LONDON/STOCKHOLM (Reuters) - Swedish investor EQT is looking to list Dometic in a deal that could value the company, which makes fridges and cookers for caravans and boats, at about $2 billion including debt, three sources said on Tuesday.
EQT is working with Lazard (LAZ.N) to prepare the market listing for Dometic, which had earnings before interest, taxes, depreciation and amortization (EBITDA) of 1.36 billion crowns ($156 million) in the year to March 31, 2015, the sources said.
The Swedish company has had a checkered history with private equity. Lenders took over Dometic from former owner BC Partners in 2009, when it struggled to repay its debt. Since buying the firm in 2011, EQT has had to inject more capital.
Bankers say Dometic could trade at a similar multiple to earnings as Sweden’s Thule (THULE.ST), another company that caters to the leisure industry and that was listed by Nordic Capital last year.
Thule is trading at about 14 times forecast core earnings for 2015, according to Thomson Reuters data. A similar multiple for Dometic could give that business an enterprise value of up to $2.2 billion.
EQT and Lazard declined to comment.
An initial public offering (IPO) could take place as soon as the last quarter of this year, but is more likely to be in early 2016, another source said, cautioning that no deal was certain.
The total value of shares sold in IPOs in Denmark, Finland, Norway and Sweden was almost $5.3 billion in the first half of this year, up more than 6 percent on the same period last year. The countries accounted for 13.9 percent of the value of shares sold in IPOs across Europe, up from 10.3 percent last year, according to Thomson Reuters data.
At a valuation of $2.2 billion, it would be the second largest company to float this year after Swedish hotel property firm Pandox (PANDXb.ST), which listed in June and has an enterprise value of 20.8 billion crowns, according to Thomson Reuters data.

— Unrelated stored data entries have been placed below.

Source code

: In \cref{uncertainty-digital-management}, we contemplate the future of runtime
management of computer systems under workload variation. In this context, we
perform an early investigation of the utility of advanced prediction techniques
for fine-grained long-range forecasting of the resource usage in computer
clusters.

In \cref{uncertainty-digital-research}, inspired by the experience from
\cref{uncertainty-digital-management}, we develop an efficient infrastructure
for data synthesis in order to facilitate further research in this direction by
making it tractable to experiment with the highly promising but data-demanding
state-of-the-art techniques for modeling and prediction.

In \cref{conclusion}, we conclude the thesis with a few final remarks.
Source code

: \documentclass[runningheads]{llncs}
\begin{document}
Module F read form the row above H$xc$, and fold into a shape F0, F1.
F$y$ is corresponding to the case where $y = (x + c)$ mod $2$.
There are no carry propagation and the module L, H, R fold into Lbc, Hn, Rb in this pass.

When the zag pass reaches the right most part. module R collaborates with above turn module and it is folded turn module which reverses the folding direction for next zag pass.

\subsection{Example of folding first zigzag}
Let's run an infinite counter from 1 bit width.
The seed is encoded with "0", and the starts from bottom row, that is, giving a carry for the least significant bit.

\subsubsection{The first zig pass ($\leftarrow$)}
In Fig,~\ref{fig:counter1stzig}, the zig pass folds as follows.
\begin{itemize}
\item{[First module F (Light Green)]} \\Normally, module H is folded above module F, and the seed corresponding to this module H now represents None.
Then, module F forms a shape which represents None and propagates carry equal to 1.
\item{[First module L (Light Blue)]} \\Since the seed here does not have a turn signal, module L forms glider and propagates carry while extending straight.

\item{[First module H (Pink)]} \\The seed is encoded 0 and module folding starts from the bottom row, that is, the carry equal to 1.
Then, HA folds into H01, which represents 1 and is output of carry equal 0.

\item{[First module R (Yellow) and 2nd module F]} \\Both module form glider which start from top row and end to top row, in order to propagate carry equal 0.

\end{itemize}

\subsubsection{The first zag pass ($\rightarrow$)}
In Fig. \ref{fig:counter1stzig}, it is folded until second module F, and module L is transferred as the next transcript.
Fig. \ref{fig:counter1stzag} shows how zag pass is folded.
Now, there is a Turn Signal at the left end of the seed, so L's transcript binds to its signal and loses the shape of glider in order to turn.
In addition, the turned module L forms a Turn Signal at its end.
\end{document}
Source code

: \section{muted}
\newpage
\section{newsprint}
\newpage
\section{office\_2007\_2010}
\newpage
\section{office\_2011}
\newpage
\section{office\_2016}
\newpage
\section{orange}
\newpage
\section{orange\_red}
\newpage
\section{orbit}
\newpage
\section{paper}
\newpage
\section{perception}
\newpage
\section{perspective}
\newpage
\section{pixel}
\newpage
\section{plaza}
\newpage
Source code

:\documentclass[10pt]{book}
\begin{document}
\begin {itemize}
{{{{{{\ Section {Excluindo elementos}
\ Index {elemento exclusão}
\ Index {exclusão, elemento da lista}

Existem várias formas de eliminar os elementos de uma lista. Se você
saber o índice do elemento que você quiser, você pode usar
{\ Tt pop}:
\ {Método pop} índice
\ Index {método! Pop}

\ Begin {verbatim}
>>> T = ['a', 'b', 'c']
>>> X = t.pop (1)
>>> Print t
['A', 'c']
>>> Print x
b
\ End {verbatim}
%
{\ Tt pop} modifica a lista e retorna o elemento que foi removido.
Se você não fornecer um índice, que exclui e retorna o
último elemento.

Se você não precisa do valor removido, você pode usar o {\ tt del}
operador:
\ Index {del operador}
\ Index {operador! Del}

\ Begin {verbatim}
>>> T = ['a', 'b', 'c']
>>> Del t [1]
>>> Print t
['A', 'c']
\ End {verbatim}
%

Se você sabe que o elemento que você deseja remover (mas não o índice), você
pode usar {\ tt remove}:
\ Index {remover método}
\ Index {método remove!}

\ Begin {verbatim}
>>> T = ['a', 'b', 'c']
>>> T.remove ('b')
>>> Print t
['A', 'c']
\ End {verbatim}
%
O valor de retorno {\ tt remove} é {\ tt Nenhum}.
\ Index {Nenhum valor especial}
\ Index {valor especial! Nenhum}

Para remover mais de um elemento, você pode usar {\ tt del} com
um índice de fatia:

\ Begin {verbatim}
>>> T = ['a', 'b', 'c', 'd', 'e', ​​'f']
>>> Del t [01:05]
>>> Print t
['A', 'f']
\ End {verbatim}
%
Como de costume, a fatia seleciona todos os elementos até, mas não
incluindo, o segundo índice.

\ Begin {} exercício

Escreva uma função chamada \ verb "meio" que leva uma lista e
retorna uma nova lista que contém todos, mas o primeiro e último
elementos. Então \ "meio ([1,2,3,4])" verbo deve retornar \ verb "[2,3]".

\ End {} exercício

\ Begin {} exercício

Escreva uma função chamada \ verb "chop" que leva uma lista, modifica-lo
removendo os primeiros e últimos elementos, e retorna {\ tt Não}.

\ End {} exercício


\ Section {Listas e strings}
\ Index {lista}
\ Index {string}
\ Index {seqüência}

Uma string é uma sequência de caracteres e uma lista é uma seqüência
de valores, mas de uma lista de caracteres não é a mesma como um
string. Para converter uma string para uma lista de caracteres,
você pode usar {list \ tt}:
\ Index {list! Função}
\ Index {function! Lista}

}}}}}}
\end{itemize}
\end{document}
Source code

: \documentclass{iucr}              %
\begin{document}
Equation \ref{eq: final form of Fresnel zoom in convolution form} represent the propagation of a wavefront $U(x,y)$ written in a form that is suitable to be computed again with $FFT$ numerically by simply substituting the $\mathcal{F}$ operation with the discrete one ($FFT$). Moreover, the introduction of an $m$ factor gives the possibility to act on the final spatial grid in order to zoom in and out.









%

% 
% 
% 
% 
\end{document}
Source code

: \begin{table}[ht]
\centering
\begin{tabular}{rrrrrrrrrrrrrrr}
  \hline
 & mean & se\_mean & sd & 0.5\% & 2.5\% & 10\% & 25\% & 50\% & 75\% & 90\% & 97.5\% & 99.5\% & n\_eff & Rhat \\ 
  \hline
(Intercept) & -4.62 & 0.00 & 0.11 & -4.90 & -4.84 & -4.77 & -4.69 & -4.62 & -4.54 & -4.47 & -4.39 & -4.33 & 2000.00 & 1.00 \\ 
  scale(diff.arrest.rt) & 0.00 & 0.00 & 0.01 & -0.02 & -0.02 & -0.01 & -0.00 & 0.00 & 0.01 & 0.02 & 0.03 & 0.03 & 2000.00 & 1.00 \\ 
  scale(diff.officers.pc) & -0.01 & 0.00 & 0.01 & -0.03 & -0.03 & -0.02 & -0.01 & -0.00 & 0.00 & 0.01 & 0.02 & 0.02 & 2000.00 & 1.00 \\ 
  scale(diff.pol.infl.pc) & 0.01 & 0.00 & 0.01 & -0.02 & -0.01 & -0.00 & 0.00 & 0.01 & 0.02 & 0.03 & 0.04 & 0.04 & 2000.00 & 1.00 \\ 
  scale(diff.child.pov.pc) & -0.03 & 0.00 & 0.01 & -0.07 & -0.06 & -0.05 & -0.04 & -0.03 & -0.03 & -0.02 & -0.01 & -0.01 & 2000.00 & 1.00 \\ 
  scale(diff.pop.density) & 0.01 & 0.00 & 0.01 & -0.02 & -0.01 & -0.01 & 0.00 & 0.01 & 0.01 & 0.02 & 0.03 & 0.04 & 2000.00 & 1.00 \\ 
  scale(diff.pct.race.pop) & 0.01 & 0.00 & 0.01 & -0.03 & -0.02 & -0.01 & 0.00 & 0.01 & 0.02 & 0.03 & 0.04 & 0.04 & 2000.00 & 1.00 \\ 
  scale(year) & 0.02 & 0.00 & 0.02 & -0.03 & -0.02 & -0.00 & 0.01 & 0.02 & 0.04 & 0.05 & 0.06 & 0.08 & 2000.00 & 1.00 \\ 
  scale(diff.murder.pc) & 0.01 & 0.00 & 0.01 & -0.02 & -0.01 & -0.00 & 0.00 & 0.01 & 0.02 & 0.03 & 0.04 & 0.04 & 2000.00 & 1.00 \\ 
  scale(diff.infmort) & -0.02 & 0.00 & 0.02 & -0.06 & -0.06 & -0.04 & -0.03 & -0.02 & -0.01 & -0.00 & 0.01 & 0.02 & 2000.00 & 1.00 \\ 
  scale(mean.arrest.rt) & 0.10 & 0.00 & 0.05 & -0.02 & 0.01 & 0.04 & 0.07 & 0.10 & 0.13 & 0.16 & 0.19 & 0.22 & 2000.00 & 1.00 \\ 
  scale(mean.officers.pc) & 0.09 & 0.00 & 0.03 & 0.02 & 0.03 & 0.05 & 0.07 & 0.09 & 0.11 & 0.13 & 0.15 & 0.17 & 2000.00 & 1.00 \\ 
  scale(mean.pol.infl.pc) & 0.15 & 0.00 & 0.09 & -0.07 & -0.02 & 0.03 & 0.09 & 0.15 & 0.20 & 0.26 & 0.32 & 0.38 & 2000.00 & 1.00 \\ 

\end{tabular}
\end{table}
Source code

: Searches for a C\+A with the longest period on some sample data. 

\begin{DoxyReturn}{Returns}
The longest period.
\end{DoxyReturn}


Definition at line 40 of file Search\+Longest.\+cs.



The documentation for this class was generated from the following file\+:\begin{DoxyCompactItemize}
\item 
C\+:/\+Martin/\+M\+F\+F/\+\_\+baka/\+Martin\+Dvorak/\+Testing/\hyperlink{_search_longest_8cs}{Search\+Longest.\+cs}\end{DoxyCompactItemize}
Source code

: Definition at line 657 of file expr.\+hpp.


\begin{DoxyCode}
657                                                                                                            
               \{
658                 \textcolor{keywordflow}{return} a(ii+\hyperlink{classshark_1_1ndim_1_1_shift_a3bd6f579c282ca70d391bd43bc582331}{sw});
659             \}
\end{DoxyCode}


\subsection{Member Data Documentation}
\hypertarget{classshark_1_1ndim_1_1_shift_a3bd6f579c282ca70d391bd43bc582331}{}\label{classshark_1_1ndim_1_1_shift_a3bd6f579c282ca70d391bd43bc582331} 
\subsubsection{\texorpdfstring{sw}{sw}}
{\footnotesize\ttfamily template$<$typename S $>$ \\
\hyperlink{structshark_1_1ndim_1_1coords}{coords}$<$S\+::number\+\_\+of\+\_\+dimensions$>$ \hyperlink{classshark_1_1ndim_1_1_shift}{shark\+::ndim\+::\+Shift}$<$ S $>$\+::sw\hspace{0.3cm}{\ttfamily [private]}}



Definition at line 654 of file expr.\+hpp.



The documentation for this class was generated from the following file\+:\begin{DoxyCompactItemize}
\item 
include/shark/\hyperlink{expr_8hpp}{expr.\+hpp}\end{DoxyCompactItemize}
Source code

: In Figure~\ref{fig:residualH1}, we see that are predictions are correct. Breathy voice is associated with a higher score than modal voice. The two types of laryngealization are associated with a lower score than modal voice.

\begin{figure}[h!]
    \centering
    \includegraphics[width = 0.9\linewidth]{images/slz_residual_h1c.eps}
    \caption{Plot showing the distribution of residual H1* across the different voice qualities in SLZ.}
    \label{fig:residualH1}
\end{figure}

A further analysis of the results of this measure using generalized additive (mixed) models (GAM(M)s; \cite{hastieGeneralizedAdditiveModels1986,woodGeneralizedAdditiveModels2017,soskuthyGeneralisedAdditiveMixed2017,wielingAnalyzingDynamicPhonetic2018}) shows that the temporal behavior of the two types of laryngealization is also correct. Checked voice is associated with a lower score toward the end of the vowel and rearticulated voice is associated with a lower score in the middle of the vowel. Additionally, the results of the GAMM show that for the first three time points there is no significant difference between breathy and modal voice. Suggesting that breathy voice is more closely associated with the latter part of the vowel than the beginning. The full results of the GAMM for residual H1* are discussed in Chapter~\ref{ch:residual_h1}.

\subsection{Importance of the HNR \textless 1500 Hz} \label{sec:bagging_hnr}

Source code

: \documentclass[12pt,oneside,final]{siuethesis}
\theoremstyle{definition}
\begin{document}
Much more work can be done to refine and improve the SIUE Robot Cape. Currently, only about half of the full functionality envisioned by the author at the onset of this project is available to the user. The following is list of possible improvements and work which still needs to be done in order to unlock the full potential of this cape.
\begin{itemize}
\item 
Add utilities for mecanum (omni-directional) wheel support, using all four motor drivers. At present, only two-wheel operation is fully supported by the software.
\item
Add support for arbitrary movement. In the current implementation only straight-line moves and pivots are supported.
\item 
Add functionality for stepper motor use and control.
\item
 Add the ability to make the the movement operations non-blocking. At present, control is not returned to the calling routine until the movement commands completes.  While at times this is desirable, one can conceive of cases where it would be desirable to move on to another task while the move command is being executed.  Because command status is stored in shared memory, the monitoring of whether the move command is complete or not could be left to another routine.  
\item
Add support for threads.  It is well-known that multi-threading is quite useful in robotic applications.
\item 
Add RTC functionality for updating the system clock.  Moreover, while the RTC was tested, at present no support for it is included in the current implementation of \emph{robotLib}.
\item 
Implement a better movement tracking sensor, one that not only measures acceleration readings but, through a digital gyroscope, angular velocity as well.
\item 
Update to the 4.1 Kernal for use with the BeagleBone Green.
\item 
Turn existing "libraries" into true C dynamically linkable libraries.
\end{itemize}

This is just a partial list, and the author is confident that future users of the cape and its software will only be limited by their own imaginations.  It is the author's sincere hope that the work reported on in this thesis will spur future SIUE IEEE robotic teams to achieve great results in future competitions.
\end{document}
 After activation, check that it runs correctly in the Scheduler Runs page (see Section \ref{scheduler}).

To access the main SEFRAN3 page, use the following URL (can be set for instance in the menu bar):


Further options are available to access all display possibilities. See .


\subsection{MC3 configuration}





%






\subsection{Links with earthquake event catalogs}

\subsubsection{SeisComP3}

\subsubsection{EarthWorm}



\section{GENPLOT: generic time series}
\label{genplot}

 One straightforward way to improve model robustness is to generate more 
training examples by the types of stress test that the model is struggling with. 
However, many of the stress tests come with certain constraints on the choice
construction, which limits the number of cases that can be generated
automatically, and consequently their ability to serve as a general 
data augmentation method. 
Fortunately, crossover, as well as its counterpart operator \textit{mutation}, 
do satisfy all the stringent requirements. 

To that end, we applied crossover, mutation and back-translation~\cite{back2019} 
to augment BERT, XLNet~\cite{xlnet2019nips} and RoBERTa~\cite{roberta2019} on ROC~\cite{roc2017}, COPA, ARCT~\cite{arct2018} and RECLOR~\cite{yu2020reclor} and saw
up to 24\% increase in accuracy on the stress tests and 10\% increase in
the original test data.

The main list on the Stockholm stock exchange had 12 IPOs in the first six months of 2015, up from seven a year ago. Most of the newcomers have performed better than the broader market.
Dometic had net debt of 9.18 billion crowns as of March 31, leaving it with a high net debt to EBITDA ratio of 6.7.
In June 2014, it amended the terms of its senior debt facilities and raised a new 314 million euro ($346 million)payment in kind bond with 9.50 percent interest.
An equity listing could allow Dometic to repay this deeply subordinated debt, with the breakage costs associated with redeeming the bond before maturity dropping significantly from June 2016.
In 2012 and 2013, EQT put 625 million crowns of extra cash into the business and converted a 1.1 billion crown shareholder loan into equity. EQT then injected 1 billion crowns of equity when Dometic acquired Atwood Mobile Products in September 2014.
EQT previously owned the business 2001 to 2005 after buying it from appliance maker Electrolux (ELUXb.ST). After an unsuccessful attempt at listing in 2003, the private equity fund sold Dometic to BC Partners two years later.